*** MATERIAL PROVIDED Section Begins ***

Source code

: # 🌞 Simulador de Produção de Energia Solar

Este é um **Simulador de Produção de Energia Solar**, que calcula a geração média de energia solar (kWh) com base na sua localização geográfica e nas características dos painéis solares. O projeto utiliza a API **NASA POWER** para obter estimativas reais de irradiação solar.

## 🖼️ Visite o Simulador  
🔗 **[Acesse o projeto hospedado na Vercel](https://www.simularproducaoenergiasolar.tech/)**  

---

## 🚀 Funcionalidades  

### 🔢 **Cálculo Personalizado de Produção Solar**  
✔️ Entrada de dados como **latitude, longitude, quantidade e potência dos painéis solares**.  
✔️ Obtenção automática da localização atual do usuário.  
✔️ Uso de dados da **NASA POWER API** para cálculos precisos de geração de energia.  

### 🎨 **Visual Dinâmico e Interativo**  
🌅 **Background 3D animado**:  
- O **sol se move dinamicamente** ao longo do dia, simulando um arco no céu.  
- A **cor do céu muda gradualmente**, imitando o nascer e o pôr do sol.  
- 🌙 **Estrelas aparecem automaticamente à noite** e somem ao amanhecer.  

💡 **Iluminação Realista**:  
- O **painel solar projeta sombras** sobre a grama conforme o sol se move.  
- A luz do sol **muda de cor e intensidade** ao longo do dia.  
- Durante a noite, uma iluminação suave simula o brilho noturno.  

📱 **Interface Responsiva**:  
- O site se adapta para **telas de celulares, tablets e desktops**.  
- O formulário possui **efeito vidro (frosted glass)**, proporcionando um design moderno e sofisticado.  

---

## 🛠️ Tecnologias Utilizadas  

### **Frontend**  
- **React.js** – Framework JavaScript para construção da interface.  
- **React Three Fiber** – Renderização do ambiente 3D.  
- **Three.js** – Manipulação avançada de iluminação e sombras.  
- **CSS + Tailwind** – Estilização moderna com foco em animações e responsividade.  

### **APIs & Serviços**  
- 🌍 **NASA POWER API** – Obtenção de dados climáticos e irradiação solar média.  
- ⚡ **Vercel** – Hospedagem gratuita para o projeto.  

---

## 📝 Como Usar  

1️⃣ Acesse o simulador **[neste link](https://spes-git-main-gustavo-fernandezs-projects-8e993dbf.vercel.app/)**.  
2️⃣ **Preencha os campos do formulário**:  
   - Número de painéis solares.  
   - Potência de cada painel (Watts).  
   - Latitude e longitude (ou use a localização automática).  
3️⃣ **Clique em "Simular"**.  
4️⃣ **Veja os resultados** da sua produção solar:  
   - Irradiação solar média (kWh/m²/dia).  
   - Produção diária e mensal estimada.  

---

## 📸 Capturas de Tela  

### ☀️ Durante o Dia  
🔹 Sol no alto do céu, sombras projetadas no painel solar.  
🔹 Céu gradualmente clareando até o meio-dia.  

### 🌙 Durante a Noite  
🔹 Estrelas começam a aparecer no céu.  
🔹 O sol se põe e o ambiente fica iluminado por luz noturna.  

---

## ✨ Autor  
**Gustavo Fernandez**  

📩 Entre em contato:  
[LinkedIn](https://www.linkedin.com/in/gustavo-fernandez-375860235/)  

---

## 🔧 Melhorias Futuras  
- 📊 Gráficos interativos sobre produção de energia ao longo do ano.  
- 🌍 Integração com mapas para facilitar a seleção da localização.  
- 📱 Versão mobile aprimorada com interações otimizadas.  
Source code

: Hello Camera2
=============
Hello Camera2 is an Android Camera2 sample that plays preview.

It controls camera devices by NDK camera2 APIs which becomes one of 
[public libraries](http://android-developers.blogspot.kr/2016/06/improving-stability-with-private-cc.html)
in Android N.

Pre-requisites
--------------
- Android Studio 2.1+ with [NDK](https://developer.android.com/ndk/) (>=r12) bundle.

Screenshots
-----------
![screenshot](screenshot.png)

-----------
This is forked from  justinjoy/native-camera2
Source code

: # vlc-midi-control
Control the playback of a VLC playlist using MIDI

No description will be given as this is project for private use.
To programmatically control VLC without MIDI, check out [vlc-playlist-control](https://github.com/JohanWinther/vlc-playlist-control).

*** MATERIAL PROVIDED Section Ends ***

**EXERCISE**:
List every line above that holds the word "Three".

**RESULT OF THIS EXERCISE**:
- **React Three Fiber** – Renderização do ambiente 3D.  
- **Three.js** – Manipulação avançada de iluminação e sombras.  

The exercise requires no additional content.